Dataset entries
┄┄┄┄┄┄┄┄┄┄┄┄┄┄┄┄┄┄┄┄

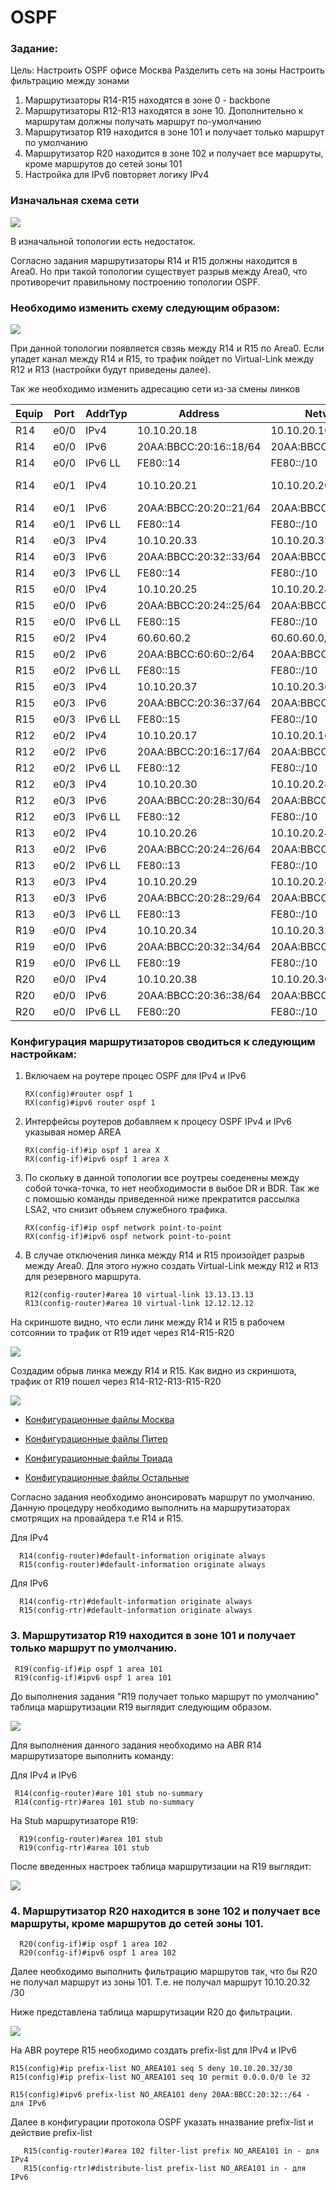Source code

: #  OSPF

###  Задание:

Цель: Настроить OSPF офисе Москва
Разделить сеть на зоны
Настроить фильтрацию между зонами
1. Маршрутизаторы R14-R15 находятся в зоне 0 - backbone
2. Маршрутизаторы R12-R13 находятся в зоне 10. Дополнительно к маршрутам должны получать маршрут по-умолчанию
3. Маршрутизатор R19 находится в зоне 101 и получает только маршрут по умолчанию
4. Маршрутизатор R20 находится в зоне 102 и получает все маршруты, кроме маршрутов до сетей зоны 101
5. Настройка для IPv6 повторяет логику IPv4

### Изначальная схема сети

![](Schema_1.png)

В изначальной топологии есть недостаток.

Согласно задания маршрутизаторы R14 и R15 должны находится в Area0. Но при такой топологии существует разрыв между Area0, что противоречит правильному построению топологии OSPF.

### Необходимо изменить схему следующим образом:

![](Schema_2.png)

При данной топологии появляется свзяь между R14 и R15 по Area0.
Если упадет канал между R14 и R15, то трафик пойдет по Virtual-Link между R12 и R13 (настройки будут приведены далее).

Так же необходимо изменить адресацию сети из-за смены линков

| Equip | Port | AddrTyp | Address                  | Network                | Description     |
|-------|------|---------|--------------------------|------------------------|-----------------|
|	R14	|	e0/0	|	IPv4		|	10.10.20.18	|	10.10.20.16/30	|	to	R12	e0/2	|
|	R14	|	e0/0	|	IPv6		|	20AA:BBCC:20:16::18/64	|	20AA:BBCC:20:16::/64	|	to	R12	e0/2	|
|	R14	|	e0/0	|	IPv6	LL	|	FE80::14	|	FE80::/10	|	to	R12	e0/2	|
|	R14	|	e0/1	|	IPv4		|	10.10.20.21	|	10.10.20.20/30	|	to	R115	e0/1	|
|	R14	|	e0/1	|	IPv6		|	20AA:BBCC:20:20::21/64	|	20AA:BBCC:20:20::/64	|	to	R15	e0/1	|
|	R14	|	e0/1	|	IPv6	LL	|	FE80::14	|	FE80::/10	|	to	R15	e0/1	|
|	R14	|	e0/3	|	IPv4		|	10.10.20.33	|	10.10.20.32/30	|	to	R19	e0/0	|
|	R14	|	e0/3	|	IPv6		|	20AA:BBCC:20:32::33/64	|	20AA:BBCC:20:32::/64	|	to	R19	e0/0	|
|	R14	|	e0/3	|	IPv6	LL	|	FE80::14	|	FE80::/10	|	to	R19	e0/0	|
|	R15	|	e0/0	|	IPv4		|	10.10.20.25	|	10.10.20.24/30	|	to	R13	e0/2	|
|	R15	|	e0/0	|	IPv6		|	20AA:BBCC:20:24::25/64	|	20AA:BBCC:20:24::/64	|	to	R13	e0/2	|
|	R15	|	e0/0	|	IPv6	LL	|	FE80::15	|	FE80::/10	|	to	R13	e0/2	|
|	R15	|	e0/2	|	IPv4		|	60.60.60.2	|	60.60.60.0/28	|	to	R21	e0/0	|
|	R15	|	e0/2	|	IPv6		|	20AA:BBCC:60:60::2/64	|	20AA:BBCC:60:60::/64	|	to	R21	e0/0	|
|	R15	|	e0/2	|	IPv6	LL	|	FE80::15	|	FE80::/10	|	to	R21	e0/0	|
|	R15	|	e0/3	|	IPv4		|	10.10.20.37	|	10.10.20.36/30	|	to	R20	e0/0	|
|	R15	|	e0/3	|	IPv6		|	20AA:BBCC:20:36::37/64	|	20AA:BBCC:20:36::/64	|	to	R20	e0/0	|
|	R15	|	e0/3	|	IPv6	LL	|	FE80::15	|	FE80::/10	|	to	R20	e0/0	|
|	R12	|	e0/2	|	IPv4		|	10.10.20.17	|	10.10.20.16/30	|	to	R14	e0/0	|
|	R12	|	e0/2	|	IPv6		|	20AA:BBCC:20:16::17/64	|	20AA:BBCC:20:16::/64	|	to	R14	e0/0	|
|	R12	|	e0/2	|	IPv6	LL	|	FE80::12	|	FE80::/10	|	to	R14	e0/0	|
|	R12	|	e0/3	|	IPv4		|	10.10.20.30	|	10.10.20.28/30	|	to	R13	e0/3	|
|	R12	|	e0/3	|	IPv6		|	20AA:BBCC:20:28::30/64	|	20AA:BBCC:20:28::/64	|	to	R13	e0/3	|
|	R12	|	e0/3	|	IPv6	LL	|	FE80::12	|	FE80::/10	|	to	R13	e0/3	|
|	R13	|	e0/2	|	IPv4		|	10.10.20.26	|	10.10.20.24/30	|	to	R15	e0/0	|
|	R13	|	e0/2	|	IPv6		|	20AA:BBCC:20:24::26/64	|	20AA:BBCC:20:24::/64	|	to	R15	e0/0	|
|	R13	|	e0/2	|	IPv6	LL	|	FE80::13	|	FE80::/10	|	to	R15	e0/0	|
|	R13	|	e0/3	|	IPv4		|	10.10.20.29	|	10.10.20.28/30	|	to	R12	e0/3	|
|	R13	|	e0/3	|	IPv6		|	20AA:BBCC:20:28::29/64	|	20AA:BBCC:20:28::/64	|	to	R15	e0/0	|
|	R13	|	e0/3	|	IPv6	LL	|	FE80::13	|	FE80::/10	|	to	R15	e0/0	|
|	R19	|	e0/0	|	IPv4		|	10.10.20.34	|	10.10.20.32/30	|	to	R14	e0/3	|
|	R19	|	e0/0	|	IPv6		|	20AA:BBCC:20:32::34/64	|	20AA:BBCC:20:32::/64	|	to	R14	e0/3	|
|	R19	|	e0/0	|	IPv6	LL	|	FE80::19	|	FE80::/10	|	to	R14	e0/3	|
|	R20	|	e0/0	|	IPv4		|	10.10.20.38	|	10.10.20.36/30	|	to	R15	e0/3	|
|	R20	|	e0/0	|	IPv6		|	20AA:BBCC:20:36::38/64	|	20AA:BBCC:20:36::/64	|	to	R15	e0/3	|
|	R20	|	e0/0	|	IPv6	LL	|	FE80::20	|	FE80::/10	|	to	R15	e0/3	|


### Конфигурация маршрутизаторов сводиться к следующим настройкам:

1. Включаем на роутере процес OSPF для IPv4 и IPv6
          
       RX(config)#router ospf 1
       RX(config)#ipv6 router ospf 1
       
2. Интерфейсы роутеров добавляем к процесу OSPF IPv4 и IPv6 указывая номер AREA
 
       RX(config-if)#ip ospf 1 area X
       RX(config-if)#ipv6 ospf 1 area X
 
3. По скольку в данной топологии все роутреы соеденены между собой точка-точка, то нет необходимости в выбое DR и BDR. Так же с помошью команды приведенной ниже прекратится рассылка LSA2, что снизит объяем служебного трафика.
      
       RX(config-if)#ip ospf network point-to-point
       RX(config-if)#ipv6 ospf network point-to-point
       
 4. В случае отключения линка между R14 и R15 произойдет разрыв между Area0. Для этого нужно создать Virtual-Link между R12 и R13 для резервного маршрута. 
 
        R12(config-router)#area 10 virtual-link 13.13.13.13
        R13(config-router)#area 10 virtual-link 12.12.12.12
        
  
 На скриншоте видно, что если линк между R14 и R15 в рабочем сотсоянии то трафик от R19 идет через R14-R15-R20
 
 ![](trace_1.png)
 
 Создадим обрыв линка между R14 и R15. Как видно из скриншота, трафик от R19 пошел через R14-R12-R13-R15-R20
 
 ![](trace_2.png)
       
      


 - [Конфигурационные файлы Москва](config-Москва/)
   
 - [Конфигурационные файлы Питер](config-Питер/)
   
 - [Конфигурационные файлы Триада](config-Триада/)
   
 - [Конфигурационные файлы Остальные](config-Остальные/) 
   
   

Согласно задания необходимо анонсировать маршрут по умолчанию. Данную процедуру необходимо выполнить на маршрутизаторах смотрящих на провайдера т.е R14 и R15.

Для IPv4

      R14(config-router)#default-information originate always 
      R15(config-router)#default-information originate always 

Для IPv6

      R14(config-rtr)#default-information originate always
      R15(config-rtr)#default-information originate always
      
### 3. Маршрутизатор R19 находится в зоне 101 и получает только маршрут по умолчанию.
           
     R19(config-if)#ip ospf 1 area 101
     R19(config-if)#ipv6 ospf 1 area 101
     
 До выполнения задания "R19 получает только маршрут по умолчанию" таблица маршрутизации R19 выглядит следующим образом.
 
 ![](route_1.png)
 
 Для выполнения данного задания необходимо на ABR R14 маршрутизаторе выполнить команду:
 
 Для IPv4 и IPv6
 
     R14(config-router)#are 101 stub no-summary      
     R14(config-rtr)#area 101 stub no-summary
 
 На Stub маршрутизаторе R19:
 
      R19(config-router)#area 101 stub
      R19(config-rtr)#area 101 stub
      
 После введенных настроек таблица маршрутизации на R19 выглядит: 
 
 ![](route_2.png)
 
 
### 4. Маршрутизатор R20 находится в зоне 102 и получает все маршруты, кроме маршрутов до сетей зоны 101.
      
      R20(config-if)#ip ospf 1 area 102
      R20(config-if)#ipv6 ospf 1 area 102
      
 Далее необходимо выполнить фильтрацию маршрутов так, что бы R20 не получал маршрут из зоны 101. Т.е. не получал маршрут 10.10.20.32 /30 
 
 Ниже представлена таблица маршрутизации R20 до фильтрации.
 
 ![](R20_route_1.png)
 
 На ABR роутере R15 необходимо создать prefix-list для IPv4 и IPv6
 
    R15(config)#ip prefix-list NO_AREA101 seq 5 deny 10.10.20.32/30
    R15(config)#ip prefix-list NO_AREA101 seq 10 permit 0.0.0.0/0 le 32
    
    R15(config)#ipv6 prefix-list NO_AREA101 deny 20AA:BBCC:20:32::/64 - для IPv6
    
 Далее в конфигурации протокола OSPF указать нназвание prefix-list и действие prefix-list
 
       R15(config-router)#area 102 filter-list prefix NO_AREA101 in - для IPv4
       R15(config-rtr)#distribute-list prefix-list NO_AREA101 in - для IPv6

┄┄┄┄┄┄┄┄┄┄┄┄┄┄┄┄┄┄┄┄

Exact copies of the line containing "R15(config)#ip prefix-list NO_AREA101 seq 5" and of every line after it through the end of the entries are all that should be output.

    R15(config)#ip prefix-list NO_AREA101 seq 5 deny 10.10.20.32/30
    R15(config)#ip prefix-list NO_AREA101 seq 10 permit 0.0.0.0/0 le 32
    
    R15(config)#ipv6 prefix-list NO_AREA101 deny 20AA:BBCC:20:32::/64 - для IPv6
    
 Далее в конфигурации протокола OSPF указать нназвание prefix-list и действие prefix-list
 
       R15(config-router)#area 102 filter-list prefix NO_AREA101 in - для IPv4
       R15(config-rtr)#distribute-list prefix-list NO_AREA101 in - для IPv6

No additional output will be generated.